I need the lines below from the one with "BL2(hwAAAABzkwGEZoIDC4FEkmIoxBCDUAGDIgYIDBgYZBDSIITCwIHw) shock" down to the one with "Boss Stinkpot (Damage)" reproduced exactly, both ends included, and nothing else.
==========
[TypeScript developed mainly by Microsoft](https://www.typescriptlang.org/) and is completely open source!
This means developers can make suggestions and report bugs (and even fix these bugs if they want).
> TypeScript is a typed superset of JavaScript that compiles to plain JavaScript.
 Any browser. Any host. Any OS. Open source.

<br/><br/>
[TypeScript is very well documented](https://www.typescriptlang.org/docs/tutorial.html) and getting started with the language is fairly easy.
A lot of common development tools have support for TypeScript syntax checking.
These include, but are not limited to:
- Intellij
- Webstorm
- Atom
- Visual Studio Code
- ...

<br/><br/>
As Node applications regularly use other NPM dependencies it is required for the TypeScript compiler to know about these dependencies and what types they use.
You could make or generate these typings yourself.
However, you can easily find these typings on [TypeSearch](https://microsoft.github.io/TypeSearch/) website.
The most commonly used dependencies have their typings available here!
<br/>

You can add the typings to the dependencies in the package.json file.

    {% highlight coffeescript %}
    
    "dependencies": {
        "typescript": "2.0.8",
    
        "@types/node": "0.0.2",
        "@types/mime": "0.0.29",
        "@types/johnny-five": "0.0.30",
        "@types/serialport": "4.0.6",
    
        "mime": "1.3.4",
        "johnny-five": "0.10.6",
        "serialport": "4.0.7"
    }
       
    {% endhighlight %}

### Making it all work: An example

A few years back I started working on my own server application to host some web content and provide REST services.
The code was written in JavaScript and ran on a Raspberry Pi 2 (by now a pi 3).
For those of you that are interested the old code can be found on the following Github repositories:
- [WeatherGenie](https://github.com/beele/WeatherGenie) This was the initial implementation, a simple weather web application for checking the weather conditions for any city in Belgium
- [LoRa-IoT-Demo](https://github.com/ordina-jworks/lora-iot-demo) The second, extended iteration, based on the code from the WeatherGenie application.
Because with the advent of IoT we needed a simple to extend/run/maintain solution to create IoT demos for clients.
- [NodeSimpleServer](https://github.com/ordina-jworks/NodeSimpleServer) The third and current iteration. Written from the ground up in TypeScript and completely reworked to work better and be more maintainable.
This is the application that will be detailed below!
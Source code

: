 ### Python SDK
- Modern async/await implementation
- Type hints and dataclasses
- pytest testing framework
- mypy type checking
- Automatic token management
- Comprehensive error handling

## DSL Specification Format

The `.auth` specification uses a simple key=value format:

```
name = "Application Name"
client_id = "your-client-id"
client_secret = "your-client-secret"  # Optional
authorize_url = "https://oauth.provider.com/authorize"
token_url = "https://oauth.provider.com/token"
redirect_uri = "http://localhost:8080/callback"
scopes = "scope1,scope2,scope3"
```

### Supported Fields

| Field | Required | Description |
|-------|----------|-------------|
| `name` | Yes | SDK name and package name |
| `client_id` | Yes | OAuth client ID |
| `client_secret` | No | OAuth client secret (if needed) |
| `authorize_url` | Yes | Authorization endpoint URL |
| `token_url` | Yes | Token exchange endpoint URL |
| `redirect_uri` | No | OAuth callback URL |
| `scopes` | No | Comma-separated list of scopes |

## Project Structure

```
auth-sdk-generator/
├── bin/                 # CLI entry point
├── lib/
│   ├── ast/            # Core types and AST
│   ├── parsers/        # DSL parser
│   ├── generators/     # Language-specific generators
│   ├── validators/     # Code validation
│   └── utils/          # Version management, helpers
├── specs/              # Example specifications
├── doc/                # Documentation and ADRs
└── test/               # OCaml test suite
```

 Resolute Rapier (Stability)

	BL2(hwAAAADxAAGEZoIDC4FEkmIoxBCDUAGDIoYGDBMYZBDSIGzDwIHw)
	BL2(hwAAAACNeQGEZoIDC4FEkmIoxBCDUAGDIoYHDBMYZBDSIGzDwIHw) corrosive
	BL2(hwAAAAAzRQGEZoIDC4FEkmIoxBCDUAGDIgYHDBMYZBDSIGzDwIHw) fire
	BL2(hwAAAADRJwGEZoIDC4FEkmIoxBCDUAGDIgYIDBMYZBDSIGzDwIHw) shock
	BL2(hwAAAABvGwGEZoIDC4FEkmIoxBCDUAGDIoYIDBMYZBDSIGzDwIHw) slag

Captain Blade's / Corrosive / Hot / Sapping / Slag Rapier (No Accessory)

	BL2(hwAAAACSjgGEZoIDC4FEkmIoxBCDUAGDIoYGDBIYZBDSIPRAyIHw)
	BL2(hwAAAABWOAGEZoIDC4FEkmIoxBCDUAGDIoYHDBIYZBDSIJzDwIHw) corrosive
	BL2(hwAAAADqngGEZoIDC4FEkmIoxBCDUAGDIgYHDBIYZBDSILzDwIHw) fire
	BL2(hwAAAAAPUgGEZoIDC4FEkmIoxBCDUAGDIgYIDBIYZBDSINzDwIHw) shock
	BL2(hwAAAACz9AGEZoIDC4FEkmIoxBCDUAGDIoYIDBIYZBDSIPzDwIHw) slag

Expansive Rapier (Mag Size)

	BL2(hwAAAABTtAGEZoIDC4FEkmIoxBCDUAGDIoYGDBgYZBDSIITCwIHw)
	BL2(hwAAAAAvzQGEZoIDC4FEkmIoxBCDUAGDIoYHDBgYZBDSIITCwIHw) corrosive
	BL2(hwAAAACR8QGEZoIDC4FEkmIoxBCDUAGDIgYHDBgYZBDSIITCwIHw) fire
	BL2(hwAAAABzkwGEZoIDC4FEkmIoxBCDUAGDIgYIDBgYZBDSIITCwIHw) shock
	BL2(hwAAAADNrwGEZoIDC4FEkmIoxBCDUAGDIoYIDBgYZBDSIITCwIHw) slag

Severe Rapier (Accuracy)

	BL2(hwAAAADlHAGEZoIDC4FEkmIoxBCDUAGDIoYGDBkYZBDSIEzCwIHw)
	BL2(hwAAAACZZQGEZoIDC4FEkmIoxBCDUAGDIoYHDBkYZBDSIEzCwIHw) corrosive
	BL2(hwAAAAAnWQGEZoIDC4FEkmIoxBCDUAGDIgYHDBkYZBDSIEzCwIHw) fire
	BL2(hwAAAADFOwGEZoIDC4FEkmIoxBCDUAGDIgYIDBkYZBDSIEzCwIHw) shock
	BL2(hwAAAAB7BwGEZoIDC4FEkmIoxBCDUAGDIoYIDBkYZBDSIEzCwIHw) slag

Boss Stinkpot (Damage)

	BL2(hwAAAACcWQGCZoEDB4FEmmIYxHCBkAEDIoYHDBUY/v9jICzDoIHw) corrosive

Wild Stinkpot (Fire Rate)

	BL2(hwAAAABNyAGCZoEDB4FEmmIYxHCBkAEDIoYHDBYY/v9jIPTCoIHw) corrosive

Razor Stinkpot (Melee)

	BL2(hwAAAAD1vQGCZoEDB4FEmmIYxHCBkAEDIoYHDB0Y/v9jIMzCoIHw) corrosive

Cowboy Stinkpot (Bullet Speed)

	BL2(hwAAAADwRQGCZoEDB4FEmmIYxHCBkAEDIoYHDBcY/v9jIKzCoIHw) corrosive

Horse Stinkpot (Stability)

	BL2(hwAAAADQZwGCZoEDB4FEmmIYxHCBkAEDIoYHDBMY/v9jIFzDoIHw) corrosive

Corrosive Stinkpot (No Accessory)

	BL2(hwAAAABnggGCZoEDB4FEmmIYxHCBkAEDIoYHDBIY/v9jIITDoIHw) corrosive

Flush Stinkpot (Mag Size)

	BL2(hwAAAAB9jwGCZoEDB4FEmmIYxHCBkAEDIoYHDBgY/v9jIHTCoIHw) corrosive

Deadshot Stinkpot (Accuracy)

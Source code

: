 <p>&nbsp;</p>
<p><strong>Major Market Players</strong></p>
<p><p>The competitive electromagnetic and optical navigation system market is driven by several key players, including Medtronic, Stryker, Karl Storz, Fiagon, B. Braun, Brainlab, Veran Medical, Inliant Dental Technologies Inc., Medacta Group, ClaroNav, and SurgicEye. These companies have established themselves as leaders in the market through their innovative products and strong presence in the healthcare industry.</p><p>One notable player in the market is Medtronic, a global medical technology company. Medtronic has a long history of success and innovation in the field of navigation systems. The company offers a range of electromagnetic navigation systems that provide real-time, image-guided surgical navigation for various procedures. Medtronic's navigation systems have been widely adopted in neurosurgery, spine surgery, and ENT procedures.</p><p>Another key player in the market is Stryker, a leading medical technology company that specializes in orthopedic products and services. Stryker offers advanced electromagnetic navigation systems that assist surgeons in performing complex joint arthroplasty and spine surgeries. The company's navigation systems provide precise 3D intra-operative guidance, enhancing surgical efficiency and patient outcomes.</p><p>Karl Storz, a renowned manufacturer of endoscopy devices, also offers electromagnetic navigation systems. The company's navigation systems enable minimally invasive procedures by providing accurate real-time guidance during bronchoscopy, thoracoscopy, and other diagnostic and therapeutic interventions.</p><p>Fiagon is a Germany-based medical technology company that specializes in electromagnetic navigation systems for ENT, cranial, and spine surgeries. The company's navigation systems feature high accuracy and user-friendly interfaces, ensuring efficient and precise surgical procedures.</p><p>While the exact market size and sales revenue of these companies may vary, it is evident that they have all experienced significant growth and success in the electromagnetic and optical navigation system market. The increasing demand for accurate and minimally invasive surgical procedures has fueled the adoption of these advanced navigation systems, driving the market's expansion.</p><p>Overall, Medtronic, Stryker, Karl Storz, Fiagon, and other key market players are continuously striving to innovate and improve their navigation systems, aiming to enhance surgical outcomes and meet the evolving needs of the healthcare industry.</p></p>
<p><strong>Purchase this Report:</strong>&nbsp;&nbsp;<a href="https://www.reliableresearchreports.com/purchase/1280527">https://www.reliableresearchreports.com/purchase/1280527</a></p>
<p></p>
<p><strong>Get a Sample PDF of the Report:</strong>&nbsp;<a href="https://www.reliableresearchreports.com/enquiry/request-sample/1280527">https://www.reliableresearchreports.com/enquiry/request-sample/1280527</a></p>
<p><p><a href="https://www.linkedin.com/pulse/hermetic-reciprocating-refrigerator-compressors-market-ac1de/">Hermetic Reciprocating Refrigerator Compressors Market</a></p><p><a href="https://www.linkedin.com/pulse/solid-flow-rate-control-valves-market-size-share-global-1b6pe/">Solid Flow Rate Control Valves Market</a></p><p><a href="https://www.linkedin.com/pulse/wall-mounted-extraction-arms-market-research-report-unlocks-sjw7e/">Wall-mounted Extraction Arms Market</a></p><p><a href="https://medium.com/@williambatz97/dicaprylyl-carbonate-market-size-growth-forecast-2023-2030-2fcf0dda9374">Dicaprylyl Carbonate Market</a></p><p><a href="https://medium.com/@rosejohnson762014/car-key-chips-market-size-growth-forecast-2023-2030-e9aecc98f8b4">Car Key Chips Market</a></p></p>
==========
**Reply to the exercise:**
	BL2(hwAAAABzkwGEZoIDC4FEkmIoxBCDUAGDIgYIDBgYZBDSIITCwIHw) shock
	BL2(hwAAAADNrwGEZoIDC4FEkmIoxBCDUAGDIoYIDBgYZBDSIITCwIHw) slag

Severe Rapier (Accuracy)

	BL2(hwAAAADlHAGEZoIDC4FEkmIoxBCDUAGDIoYGDBkYZBDSIEzCwIHw)
	BL2(hwAAAACZZQGEZoIDC4FEkmIoxBCDUAGDIoYHDBkYZBDSIEzCwIHw) corrosive
	BL2(hwAAAAAnWQGEZoIDC4FEkmIoxBCDUAGDIgYHDBkYZBDSIEzCwIHw) fire
	BL2(hwAAAADFOwGEZoIDC4FEkmIoxBCDUAGDIgYIDBkYZBDSIEzCwIHw) shock
	BL2(hwAAAAB7BwGEZoIDC4FEkmIoxBCDUAGDIoYIDBkYZBDSIEzCwIHw) slag

Boss Stinkpot (Damage)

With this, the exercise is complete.